- What you are asked to do -
The lines below that include "https" are to be found and copied.
-------- Record set
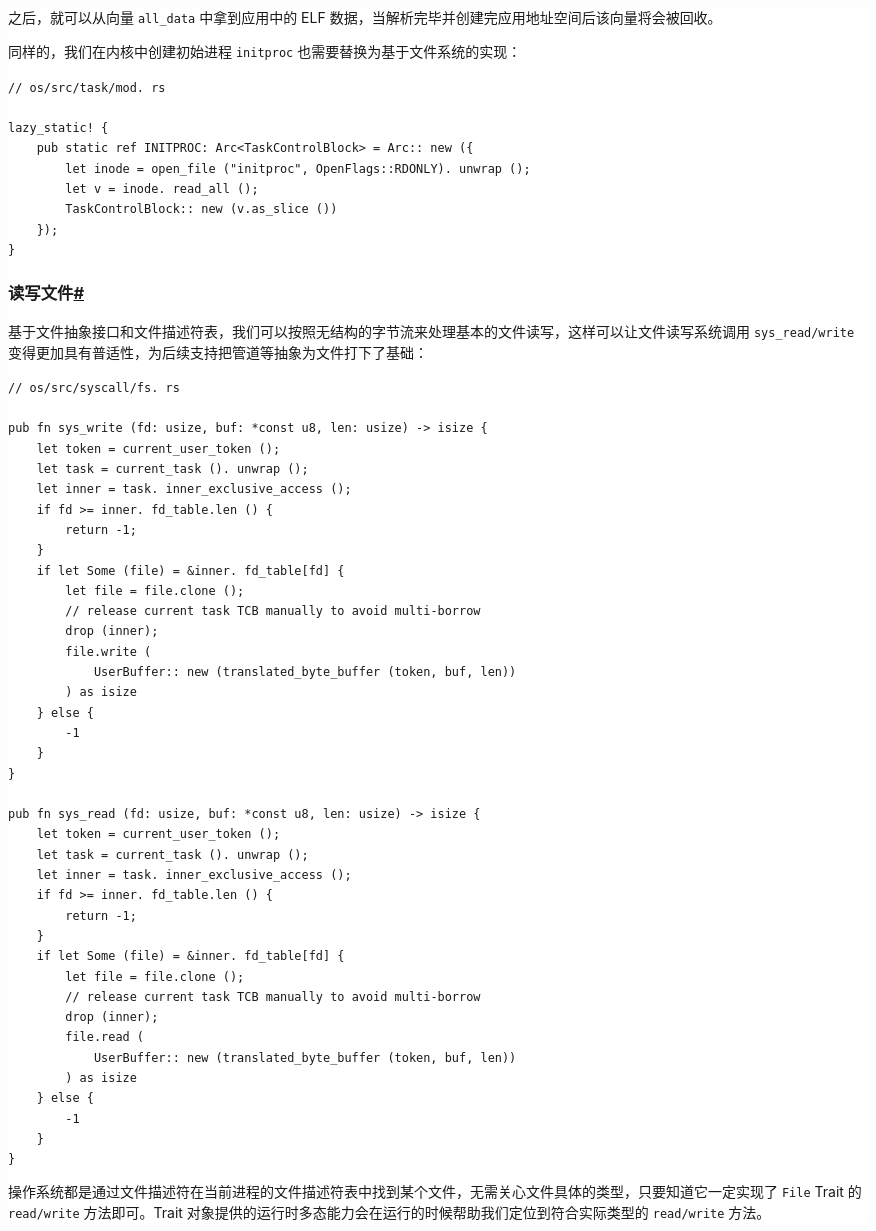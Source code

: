 之后，就可以从向量 `all_data` 中拿到应用中的 ELF 数据，当解析完毕并创建完应用地址空间后该向量将会被回收。

同样的，我们在内核中创建初始进程 `initproc` 也需要替换为基于文件系统的实现：

```
// os/src/task/mod. rs

lazy_static! {
    pub static ref INITPROC: Arc<TaskControlBlock> = Arc:: new ({
        let inode = open_file ("initproc", OpenFlags::RDONLY). unwrap ();
        let v = inode. read_all ();
        TaskControlBlock:: new (v.as_slice ())
    });
}
```

### 读写文件[#]( #id12 "永久链接至标题")

基于文件抽象接口和文件描述符表，我们可以按照无结构的字节流来处理基本的文件读写，这样可以让文件读写系统调用 `sys_read/write` 变得更加具有普适性，为后续支持把管道等抽象为文件打下了基础：

```
// os/src/syscall/fs. rs

pub fn sys_write (fd: usize, buf: *const u8, len: usize) -> isize {
    let token = current_user_token ();
    let task = current_task (). unwrap ();
    let inner = task. inner_exclusive_access ();
    if fd >= inner. fd_table.len () {
        return -1;
    }
    if let Some (file) = &inner. fd_table[fd] {
        let file = file.clone ();
        // release current task TCB manually to avoid multi-borrow
        drop (inner);
        file.write (
            UserBuffer:: new (translated_byte_buffer (token, buf, len))
        ) as isize
    } else {
        -1
    }
}

pub fn sys_read (fd: usize, buf: *const u8, len: usize) -> isize {
    let token = current_user_token ();
    let task = current_task (). unwrap ();
    let inner = task. inner_exclusive_access ();
    if fd >= inner. fd_table.len () {
        return -1;
    }
    if let Some (file) = &inner. fd_table[fd] {
        let file = file.clone ();
        // release current task TCB manually to avoid multi-borrow
        drop (inner);
        file.read (
            UserBuffer:: new (translated_byte_buffer (token, buf, len))
        ) as isize
    } else {
        -1
    }
}
```

操作系统都是通过文件描述符在当前进程的文件描述符表中找到某个文件，无需关心文件具体的类型，只要知道它一定实现了 `File` Trait 的 `read/write` 方法即可。Trait 对象提供的运行时多态能力会在运行的时候帮助我们定位到符合实际类型的 `read/write` 方法。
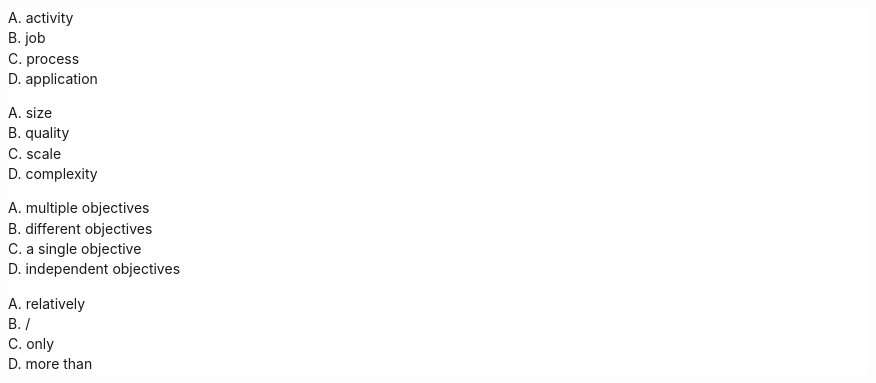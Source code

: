 A. activity  
B. job  
C. process  
D. application  
  
A. size  
B. quality  
C. scale  
D. complexity  
  
A. multiple objectives  
B. different objectives  
C. a single objective  
D. independent objectives  
  
A. relatively  
B. /  
C. only  
D. more than  



[a02acac8f4b44a8db49e80782e1fe6cd.jpg]: https://www.xkxxkx.cn/file/exam/software/软件评测师/综合知识/第7题/a02acac8f4b44a8db49e80782e1fe6cd.jpg
[2088fff04a824f69b0c71049efcc63e5.jpg]: https://www.xkxxkx.cn/file/exam/software/软件评测师/综合知识/第16题/2088fff04a824f69b0c71049efcc63e5.jpg
[1fa62ae2bb534cfd947a2f02097614f8.jpg]: https://www.xkxxkx.cn/file/exam/software/软件评测师/综合知识/第19题/1fa62ae2bb534cfd947a2f02097614f8.jpg
[81cc376333bb4ae5833598f6a4557dd4.jpg]: https://www.xkxxkx.cn/file/exam/software/软件评测师/综合知识/第22题/81cc376333bb4ae5833598f6a4557dd4.jpg
[0c4496308ed2410dbd5d9703778ea5d9.jpg]: https://www.xkxxkx.cn/file/exam/software/软件评测师/综合知识/第22题/0c4496308ed2410dbd5d9703778ea5d9.jpg
[75b1d3b59a8048ab97941a5841b9c1c6.jpg]: https://www.xkxxkx.cn/file/exam/software/软件评测师/综合知识/第24题/75b1d3b59a8048ab97941a5841b9c1c6.jpg
[54b14f1875504a0eaf7fb902db0d0ed3.jpg]: https://www.xkxxkx.cn/file/exam/software/软件评测师/综合知识/第24题/54b14f1875504a0eaf7fb902db0d0ed3.jpg
[b36949ae7a7b4c5eb8d38c8207cdc796.jpg]: https://www.xkxxkx.cn/file/exam/software/软件评测师/综合知识/第24题/b36949ae7a7b4c5eb8d38c8207cdc796.jpg
[489a4cf6459b4c57bb39305201b019ad.jpg]: https://www.xkxxkx.cn/file/exam/software/软件评测师/综合知识/第24题/489a4cf6459b4c57bb39305201b019ad.jpg
[87d3922ab06e46c3899cc482af0aa74a.jpg]: https://www.xkxxkx.cn/file/exam/software/软件评测师/综合知识/第33题/87d3922ab06e46c3899cc482af0aa74a.jpg
[2672341b37324bca883be76aab68e38a.jpg]: https://www.xkxxkx.cn/file/exam/software/软件评测师/综合知识/第47题/2672341b37324bca883be76aab68e38a.jpg
[ae7b5d53b8604070aba8373c2bd70c32.jpg]: https://www.xkxxkx.cn/file/exam/software/软件评测师/综合知识/第49题/ae7b5d53b8604070aba8373c2bd70c32.jpg
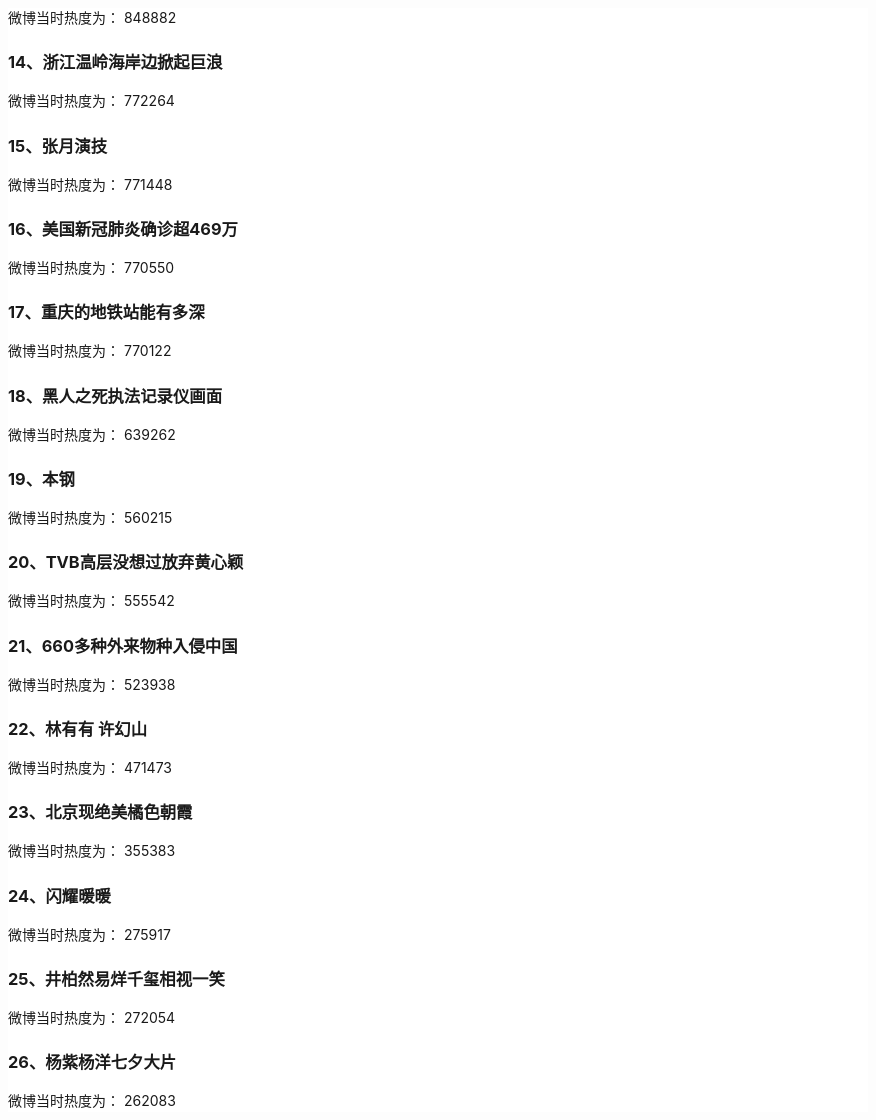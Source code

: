 微博当时热度为： 848882

### 14、浙江温岭海岸边掀起巨浪

微博当时热度为： 772264

### 15、张月演技

微博当时热度为： 771448

### 16、美国新冠肺炎确诊超469万

微博当时热度为： 770550

### 17、重庆的地铁站能有多深

微博当时热度为： 770122

### 18、黑人之死执法记录仪画面

微博当时热度为： 639262

### 19、本钢

微博当时热度为： 560215

### 20、TVB高层没想过放弃黄心颖

微博当时热度为： 555542

### 21、660多种外来物种入侵中国

微博当时热度为： 523938

### 22、林有有 许幻山

微博当时热度为： 471473

### 23、北京现绝美橘色朝霞

微博当时热度为： 355383

### 24、闪耀暖暖

微博当时热度为： 275917

### 25、井柏然易烊千玺相视一笑

微博当时热度为： 272054

### 26、杨紫杨洋七夕大片

微博当时热度为： 262083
----------------
- Output for this exercise -
[a02acac8f4b44a8db49e80782e1fe6cd.jpg]: https://www.xkxxkx.cn/file/exam/software/软件评测师/综合知识/第7题/a02acac8f4b44a8db49e80782e1fe6cd.jpg
[2088fff04a824f69b0c71049efcc63e5.jpg]: https://www.xkxxkx.cn/file/exam/software/软件评测师/综合知识/第16题/2088fff04a824f69b0c71049efcc63e5.jpg
[1fa62ae2bb534cfd947a2f02097614f8.jpg]: https://www.xkxxkx.cn/file/exam/software/软件评测师/综合知识/第19题/1fa62ae2bb534cfd947a2f02097614f8.jpg
[81cc376333bb4ae5833598f6a4557dd4.jpg]: https://www.xkxxkx.cn/file/exam/software/软件评测师/综合知识/第22题/81cc376333bb4ae5833598f6a4557dd4.jpg
[0c4496308ed2410dbd5d9703778ea5d9.jpg]: https://www.xkxxkx.cn/file/exam/software/软件评测师/综合知识/第22题/0c4496308ed2410dbd5d9703778ea5d9.jpg
[75b1d3b59a8048ab97941a5841b9c1c6.jpg]: https://www.xkxxkx.cn/file/exam/software/软件评测师/综合知识/第24题/75b1d3b59a8048ab97941a5841b9c1c6.jpg
[54b14f1875504a0eaf7fb902db0d0ed3.jpg]: https://www.xkxxkx.cn/file/exam/software/软件评测师/综合知识/第24题/54b14f1875504a0eaf7fb902db0d0ed3.jpg
[b36949ae7a7b4c5eb8d38c8207cdc796.jpg]: https://www.xkxxkx.cn/file/exam/software/软件评测师/综合知识/第24题/b36949ae7a7b4c5eb8d38c8207cdc796.jpg
[489a4cf6459b4c57bb39305201b019ad.jpg]: https://www.xkxxkx.cn/file/exam/software/软件评测师/综合知识/第24题/489a4cf6459b4c57bb39305201b019ad.jpg
[87d3922ab06e46c3899cc482af0aa74a.jpg]: https://www.xkxxkx.cn/file/exam/software/软件评测师/综合知识/第33题/87d3922ab06e46c3899cc482af0aa74a.jpg
[2672341b37324bca883be76aab68e38a.jpg]: https://www.xkxxkx.cn/file/exam/software/软件评测师/综合知识/第47题/2672341b37324bca883be76aab68e38a.jpg
[ae7b5d53b8604070aba8373c2bd70c32.jpg]: https://www.xkxxkx.cn/file/exam/software/软件评测师/综合知识/第49题/ae7b5d53b8604070aba8373c2bd70c32.jpg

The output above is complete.